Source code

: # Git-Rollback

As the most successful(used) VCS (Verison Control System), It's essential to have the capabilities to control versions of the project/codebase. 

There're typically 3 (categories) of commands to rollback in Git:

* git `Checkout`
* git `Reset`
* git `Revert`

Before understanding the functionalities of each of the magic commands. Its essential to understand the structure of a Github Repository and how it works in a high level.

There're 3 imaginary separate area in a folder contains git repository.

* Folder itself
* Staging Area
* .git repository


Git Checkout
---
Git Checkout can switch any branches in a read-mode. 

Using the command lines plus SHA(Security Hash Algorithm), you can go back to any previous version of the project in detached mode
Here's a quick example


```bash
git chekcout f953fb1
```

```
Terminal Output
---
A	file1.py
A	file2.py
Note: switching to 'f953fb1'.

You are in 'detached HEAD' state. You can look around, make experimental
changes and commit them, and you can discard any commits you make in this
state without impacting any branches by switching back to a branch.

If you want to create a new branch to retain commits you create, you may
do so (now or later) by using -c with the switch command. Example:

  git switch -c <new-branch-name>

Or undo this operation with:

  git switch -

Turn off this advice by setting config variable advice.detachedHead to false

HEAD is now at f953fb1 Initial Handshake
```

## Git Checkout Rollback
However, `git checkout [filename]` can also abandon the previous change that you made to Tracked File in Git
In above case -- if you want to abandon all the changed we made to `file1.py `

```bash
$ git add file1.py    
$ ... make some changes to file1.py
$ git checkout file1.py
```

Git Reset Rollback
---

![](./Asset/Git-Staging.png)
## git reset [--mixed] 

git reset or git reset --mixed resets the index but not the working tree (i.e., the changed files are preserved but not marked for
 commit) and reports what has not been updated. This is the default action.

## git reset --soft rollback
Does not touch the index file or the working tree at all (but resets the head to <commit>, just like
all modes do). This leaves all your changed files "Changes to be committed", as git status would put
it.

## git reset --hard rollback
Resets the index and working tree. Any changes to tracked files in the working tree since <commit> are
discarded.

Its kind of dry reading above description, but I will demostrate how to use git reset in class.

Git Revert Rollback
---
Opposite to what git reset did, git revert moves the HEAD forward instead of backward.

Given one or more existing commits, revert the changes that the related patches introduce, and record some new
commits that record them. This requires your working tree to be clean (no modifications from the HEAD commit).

---

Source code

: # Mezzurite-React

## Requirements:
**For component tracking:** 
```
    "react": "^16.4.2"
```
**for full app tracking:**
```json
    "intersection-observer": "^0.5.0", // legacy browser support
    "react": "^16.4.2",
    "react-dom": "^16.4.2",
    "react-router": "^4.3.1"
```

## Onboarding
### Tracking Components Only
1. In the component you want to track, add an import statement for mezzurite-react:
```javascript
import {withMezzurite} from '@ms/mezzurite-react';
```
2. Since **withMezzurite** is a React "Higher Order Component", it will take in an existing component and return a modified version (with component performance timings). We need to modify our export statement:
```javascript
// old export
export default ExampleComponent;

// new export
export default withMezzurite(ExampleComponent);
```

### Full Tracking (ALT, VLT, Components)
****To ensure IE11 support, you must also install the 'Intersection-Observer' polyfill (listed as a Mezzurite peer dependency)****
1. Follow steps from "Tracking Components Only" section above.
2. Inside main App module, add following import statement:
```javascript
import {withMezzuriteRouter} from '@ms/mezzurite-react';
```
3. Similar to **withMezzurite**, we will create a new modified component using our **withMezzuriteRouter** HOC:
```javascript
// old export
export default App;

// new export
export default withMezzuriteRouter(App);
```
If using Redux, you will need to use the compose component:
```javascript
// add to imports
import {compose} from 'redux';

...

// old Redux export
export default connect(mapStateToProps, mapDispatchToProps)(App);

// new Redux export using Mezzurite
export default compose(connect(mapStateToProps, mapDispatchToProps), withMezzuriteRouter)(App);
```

Your goal
If a line in the material contains the word "commits", copy that line.

Solution for this task
changes and commit them, and you can discard any commits you make in this
If you want to create a new branch to retain commits you create, you may
Given one or more existing commits, revert the changes that the related patches introduce, and record some new
commits that record them. This requires your working tree to be clean (no modifications from the HEAD commit).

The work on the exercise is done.